Even so, there is considerable evidence of linkage between al Quaeda and Hussein's government, dating back more than a decade, and from multiple intelligence agencies and sources, both foreign and domestic.

Link

It's pretty dry reading, but I"ll give you the conclusion up front:

Quote:
...CIA and FBI officials are methodically reviewing Iraqi intelligence files that survived the three-week war last spring. These documents would cover several miles if laid end-to-end. And they are in Arabic. They include not only connections between bin Laden and Saddam, but also revolting details of the regime's long history of brutality. It will be a slow process.

So Feith's memo to the Senate Intelligence Committee is best viewed as sort of a "Cliff's Notes" version of the relationship. It contains the highlights, but it is far from exhaustive.
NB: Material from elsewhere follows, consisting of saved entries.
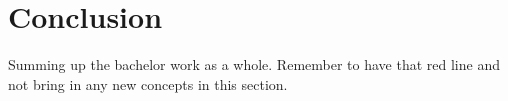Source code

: \section{Conclusion}
Summing up the bachelor work as a whole. Remember to have that red line and not bring in any new concepts in this section. 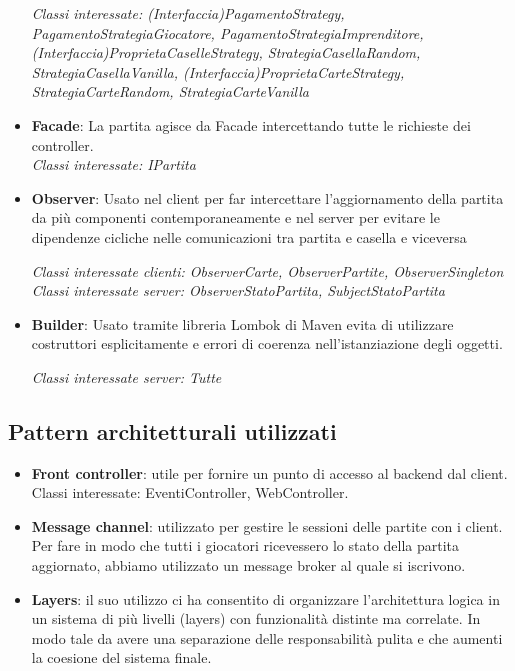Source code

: \documentclass{article}
\begin{document}
\begin{itemize}
         \textit{Classi interessate: (Interfaccia)PagamentoStrategy, PagamentoStrategiaGiocatore, PagamentoStrategiaImprenditore, (Interfaccia)ProprietaCaselleStrategy, StrategiaCasellaRandom, StrategiaCasellaVanilla, (Interfaccia)ProprietaCarteStrategy, StrategiaCarteRandom, StrategiaCarteVanilla}
         
         
         \item \textbf{Facade}: La partita agisce da Facade intercettando tutte le richieste dei controller. \\
         \textit{Classi interessate: IPartita}
         
         
         \item \textbf{Observer}: Usato nel client per far intercettare l’aggiornamento della partita da più componenti contemporaneamente e nel server per evitare le dipendenze cicliche nelle comunicazioni tra partita e casella e viceversa
         
         \textit{Classi interessate clienti: ObserverCarte, ObserverPartite, ObserverSingleton}
         \textit{Classi interessate server: ObserverStatoPartita, SubjectStatoPartita}

         \item \textbf{Builder}: Usato tramite libreria Lombok di Maven evita di utilizzare costruttori esplicitamente e errori di coerenza nell'istanziazione degli oggetti.
         
         \textit{Classi interessate server: Tutte}
         
    \end{itemize}

\subsection{Pattern architetturali utilizzati}
    \begin{itemize}
        \item \textbf{Front controller}: utile per fornire un punto di accesso al backend dal client. Classi interessate: EventiController, WebController.
        \item \textbf{Message channel}: utilizzato per gestire le sessioni delle partite con i client. Per fare in modo che tutti i giocatori ricevessero lo stato della partita aggiornato, abbiamo utilizzato un message broker al quale si iscrivono.
        \item \textbf{Layers}: il suo utilizzo ci ha consentito di organizzare l’architettura logica in un sistema di più livelli (layers) con funzionalità distinte ma correlate. In modo tale da avere una separazione delle responsabilità pulita e che aumenti la coesione del sistema finale.
    \end{itemize}
    
\end{document}
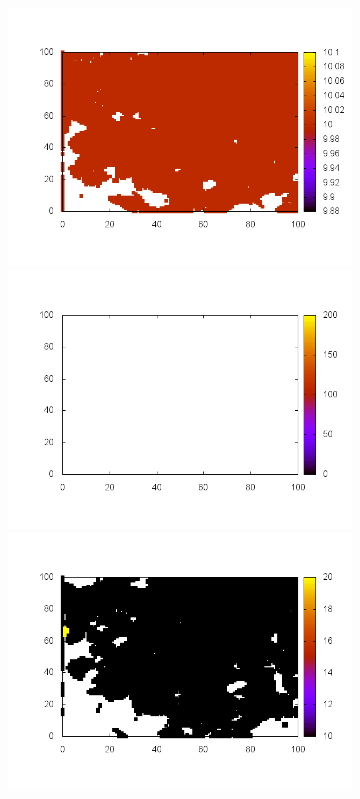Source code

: \documentclass[10pt,a4paper]{article}
\begin{document}
\begin{figure}
\begin{subfigure}[b]{1\textwidth}
\includegraphics[scale=.3]{./img/SCC_Stable3/cut90p/18.png}
\includegraphics[scale=.3]{./img/SCC_Stable3/cut90p/19.png}
\includegraphics[scale=.3]{./img/SCC_Stable3/cut90p/20.png}

\end{subfigure}
\end{figure}
\end{document}
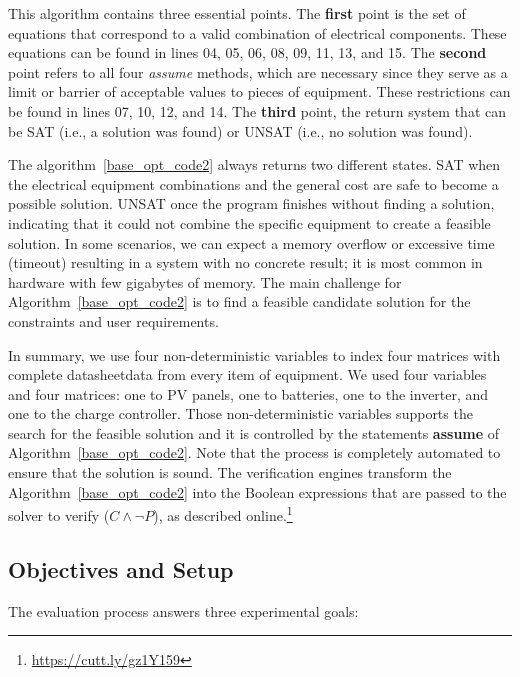 \documentclass[review]{elsarticle}
\begin{document}
This algorithm contains three essential points. The \textbf{first} point is the set of equations that correspond to a valid combination of electrical components. These equations can be found in lines 04, 05, 06, 08, 09, 11, 13, and 15. The \textbf{second} point refers to all four \textit{assume} methods, which are necessary since they serve as a limit or barrier of acceptable values to pieces of equipment. These restrictions can be found in lines 07, 10, 12, and 14. The \textbf{third} point, the return system that can be SAT (i.e., a solution was found) or UNSAT (i.e., no solution was found).

The algorithm~\ref{base_opt_code2} always returns two different states. SAT when the electrical equipment combinations and the general cost are safe to become a possible solution.  UNSAT once the program finishes without finding a solution, indicating that it could not combine the specific equipment to create a feasible solution. In some scenarios, we can expect a memory overflow or excessive time (timeout) resulting in a system with no concrete result; it is most common in hardware with few gigabytes of memory. The main challenge for Algorithm~\ref{base_opt_code2} is to find a feasible candidate solution for the constraints and user requirements.

In summary, we use four non-deterministic variables to index four matrices with complete datasheet\footnotemark[\value{footnote}] data from every item of equipment. We used four variables and four matrices: one to PV panels, one to batteries, one to the inverter, and one to the charge controller. Those non-deterministic variables supports the search for the feasible solution and it is controlled by the statements \textbf{assume} of Algorithm~\ref{base_opt_code2}. Note that the process is completely automated to ensure that the solution is sound. The verification engines transform the Algorithm~\ref{base_opt_code2} into the Boolean expressions that are passed to the solver to verify ($C \wedge \neg P$), as described online.\footnote{\href{https://cutt.ly/gz1Y159}{https://cutt.ly/gz1Y159}}

\subsection{Objectives and Setup}
\label{ObjectivesAndSetup}

The evaluation process answers three experimental goals:
\end{document}
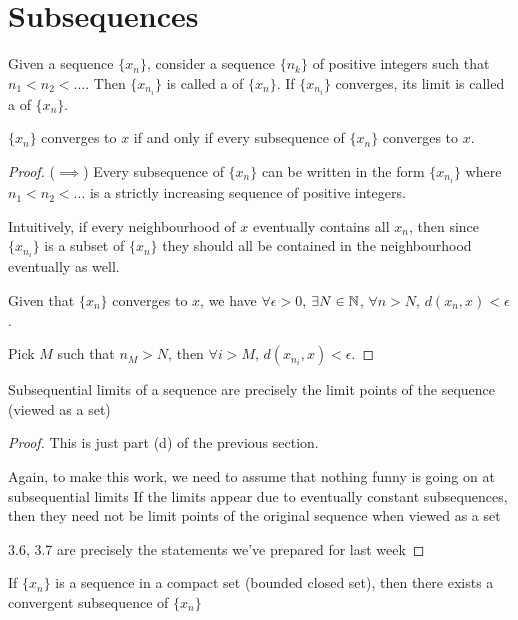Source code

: \section{Subsequences}
\begin{definition}
Given a sequence $\{x_n\}$, consider a sequence $\{n_k\}$ of positive integers such that $n_1<n_2<\dots$. Then $\{x_{n_i}\}$ is called a  of $\{x_n\}$. If $\{x_{n_i}\}$ converges, its limit is called a  of $\{x_n\}$.
\end{definition}

\begin{proposition}
$\{x_n\}$ converges to $x$ if and only if every subsequence of $\{x_n\}$ converges to $x$.
\end{proposition}

\begin{proof}
($\implies$) Every subsequence of $\{x_n\}$ can be written in the form $\{x_{n_i}\}$ where $n_1<n_2<\dots$ is a strictly increasing sequence of positive integers.

Intuitively, if every neighbourhood of $x$ eventually contains all $x_n$, then since $\{x_{n_i}\}$ is a subset of $\{x_n\}$ they should all be contained in the neighbourhood eventually as well.

Given that $\{x_n\}$ converges to $x$, we have $\forall\epsilon>0$, $\exists N\in\mathbb N$, $\forall n>N$, $d(x_n,x)<\epsilon$.

Pick $M$ such that $n_M>N$, then $\forall i>M$, $d(x_{n_i},x)<\epsilon$.
\end{proof}

\begin{proposition}
Subsequential limits of a sequence are precisely the limit points of the sequence (viewed as a set)
\end{proposition}

\begin{proof}
This is just part (d) of the previous section.

Again, to make this work, we need to assume that nothing funny is going on at subsequential limits
If the limits appear due to eventually constant subsequences, then they need not be limit points of the original sequence when viewed as a set

3.6, 3.7 are precisely the statements we've prepared for last week
\end{proof}

\begin{proposition}
If $\{x_n\}$ is a sequence in a compact set (bounded closed set), then there exists a convergent subsequence of $\{x_n\}$
\end{proposition}

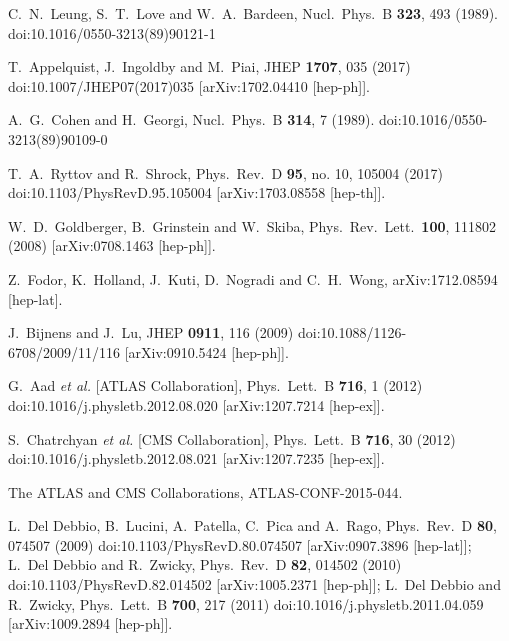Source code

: \documentclass[a4paper,11pt]{article}
\begin{document}
\begin{thebibliography}{99}
C.~N.~Leung, S.~T.~Love and W.~A.~Bardeen,
Nucl.\ Phys.\ B {\bf 323}, 493 (1989).
doi:10.1016/0550-3213(89)90121-1


T.~Appelquist, J.~Ingoldby and M.~Piai,
JHEP {\bf 1707}, 035 (2017)
doi:10.1007/JHEP07(2017)035
[arXiv:1702.04410 [hep-ph]].


A.~G.~Cohen and H.~Georgi,
Nucl.\ Phys.\ B {\bf 314}, 7 (1989).
doi:10.1016/0550-3213(89)90109-0


T.~A.~Ryttov and R.~Shrock,
Phys.\ Rev.\ D {\bf 95}, no. 10, 105004 (2017)
doi:10.1103/PhysRevD.95.105004
[arXiv:1703.08558 [hep-th]].


  
W.~D.~Goldberger, B.~Grinstein and W.~Skiba,
Phys.\ Rev.\ Lett.\  {\bf 100}, 111802 (2008)
[arXiv:0708.1463 [hep-ph]].

Z.~Fodor, K.~Holland, J.~Kuti, D.~Nogradi and C.~H.~Wong,
arXiv:1712.08594 [hep-lat].
  
J.~Bijnens and J.~Lu,
JHEP {\bf 0911}, 116 (2009)
doi:10.1088/1126-6708/2009/11/116
[arXiv:0910.5424 [hep-ph]].
  

G.~Aad {\it et al.} [ATLAS Collaboration],
Phys.\ Lett.\ B {\bf 716}, 1 (2012)
doi:10.1016/j.physletb.2012.08.020
[arXiv:1207.7214 [hep-ex]].


S.~Chatrchyan {\it et al.} [CMS Collaboration],
Phys.\ Lett.\ B {\bf 716}, 30 (2012)
doi:10.1016/j.physletb.2012.08.021
[arXiv:1207.7235 [hep-ex]].


The ATLAS and CMS Collaborations,
ATLAS-CONF-2015-044.

L.~Del Debbio, B.~Lucini, A.~Patella, C.~Pica and A.~Rago,
Phys.\ Rev.\ D {\bf 80}, 074507 (2009)
doi:10.1103/PhysRevD.80.074507
[arXiv:0907.3896 [hep-lat]];
L.~Del Debbio and R.~Zwicky,
Phys.\ Rev.\ D {\bf 82}, 014502 (2010)
doi:10.1103/PhysRevD.82.014502
[arXiv:1005.2371 [hep-ph]];
L.~Del Debbio and R.~Zwicky,
Phys.\ Lett.\ B {\bf 700}, 217 (2011)
doi:10.1016/j.physletb.2011.04.059
[arXiv:1009.2894 [hep-ph]].


\end{thebibliography}
\end{document}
Was Shakir an Iraqi agent? Does he provide a connection between Saddam Hussein and September 11? We don't know. We may someday find out.

But there can no longer be any serious argument about whether Saddam Hussein's Iraq worked with Osama bin Laden and al Qaeda to plot against Americans.
So while not yet providing the DNA-fingerprint of Iraq on 9-11 that some seem to seek, there is substantial basis to establish the plausibility of Iraqi involvement, perhaps even a probability.

One might (more or less legitimately) raise the question of whether captured Iraqi agents were providing credible evidence, but when the reports come from multiple sources, over an extended period of time, and in many cases corroborated independently, then I think the individual facts are not so easily dismissed.

After the U.S. was attacked, it rightly, justly and appropriately began a policy of pre-emptive deterrence--not sitting around waiting for another attack to provide the justification for further response, but identifying the most likely threats and eliminating both them and their sources of support. And as these intelligence reports show, there was plenty of reason to regard Iraq as a threat because of its past support of and contacts with al-Quaeda.

This is what's most maddeningly hypocritical to me--the same Dim-wits who criticize the Bush administration for not doing enough in its 8 months in office to prevent an unpreventable attack, then turn around and in the next breath criticize the Bush administration for having gone too far to avert future threats. This type of opposition is patently unprincipled and transparently political.